911 dispatchers receive a variety of calls that range from domestic disturbances to a strange carjacking.

By Joe Dziemianowicz
Man Angrily Calls 911 After Incident at Apartment

Calls concerning domestic disturbances are common at Chagrin Valley Dispatch, a Cleveland-area emergency dispatch center featured in the Oxygen series “911 Crisis Center,” airing Saturdays at 9/8c. 

How to Watch

Catch up on 911 Crisis Center on Peacock or the Oxygen App.

While each situation is different, there are overlaps in the dynamics. “There’s three sides to every story – his side, her side, and the truth,” observed a dispatcher.  
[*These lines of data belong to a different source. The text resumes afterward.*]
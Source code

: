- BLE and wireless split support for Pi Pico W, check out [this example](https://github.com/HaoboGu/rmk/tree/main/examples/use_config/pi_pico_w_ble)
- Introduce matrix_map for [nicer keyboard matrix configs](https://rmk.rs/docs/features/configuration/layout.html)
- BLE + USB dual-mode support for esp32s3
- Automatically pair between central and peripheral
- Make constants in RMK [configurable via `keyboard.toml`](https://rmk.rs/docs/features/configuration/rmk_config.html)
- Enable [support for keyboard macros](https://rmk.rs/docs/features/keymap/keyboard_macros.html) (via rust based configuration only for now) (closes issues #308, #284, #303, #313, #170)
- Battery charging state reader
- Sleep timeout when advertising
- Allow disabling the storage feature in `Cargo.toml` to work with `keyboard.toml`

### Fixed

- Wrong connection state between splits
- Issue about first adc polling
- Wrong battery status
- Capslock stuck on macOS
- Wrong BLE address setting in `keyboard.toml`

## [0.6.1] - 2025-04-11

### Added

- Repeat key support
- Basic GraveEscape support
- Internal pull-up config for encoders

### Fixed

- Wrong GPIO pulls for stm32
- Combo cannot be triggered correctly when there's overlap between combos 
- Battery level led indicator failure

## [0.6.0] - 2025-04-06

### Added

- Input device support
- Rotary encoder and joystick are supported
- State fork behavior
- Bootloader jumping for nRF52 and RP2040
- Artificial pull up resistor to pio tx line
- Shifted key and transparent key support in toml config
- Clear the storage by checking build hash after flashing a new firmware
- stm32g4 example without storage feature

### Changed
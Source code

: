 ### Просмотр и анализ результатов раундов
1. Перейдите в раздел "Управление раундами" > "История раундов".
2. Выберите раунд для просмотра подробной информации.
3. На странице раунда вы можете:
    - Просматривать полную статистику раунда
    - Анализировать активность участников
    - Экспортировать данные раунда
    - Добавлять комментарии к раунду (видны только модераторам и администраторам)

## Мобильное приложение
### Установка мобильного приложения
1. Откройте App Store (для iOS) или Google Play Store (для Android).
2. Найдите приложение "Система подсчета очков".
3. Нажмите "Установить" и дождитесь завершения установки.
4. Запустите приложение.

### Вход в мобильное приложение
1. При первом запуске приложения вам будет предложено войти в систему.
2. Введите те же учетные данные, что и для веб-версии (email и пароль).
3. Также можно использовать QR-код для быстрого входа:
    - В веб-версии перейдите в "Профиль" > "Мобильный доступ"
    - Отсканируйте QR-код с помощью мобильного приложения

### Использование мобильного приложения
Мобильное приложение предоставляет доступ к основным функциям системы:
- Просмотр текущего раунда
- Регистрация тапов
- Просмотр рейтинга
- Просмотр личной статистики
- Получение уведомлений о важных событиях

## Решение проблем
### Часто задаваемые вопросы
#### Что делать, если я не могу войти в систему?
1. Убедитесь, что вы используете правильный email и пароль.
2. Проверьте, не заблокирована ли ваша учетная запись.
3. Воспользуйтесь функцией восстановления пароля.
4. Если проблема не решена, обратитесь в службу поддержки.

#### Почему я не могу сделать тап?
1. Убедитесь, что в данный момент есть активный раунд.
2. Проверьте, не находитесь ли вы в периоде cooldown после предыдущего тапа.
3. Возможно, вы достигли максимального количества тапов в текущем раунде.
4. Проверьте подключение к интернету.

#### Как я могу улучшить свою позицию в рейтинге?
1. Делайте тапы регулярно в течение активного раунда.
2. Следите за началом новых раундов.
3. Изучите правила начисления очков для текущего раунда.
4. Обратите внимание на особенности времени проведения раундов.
This turned out to be accurate when dispatchers got conflicting information about a home situation that turned into a case of he said, she said. 

“I want her out of my house,” an agitated man could be heard saying. Meanwhile, another dispatcher picked up a call from a woman who said, “I want someone to walk me out with my property.”

Dispatchers knew that the calls, which were interrupted by hollering, were coming from the same residence. They instructed the callers to keep separate from each other until police arrived. 

In another domestic disturbance, a caller said his girlfriend was throwing his clothes and trying to start a fight. Adding urgency to the call was the fact that he reported there were three children in the house and that the woman was licensed to carry a gun. “She’s got it on her,” he said.

“My officers are going to be there soon,” a 911 dispatcher assured the caller. “But if she has a weapon and there's children in the house, I need to keep you guys safe, OK." 

“Being a dispatcher, you’re listening for indicators — how they’re talking, what they’re saying,” 911 dispatcher Jackie Chappuies told producers after the call. “We call it active listening.” 

Officers arrived on the scene. “Usually when people say that there’s a weapon involved they know it’s gonna get police there in a more timely manner,” said Chappuies. “Real or fake, it’s not for me to determine. It’s for the officers on scene after their investigation.”

While it was first thought that the female was the aggressor and she had a gun, it ended up that no gun was involved at all. “It turns out that he is arrested,” said a dispatcher.

Later in the shift a caller dialed 911 and reported that he’d been carjacked outside his home. “I’ve been robbed at gunpoint,” he said, adding that the thieves took his car keys and his vehicle. 

As he spoke with the dispatcher, he realized his car was still in its parking spot. Dispatchers figured that the robbers couldn’t locate the car and left with just the keys.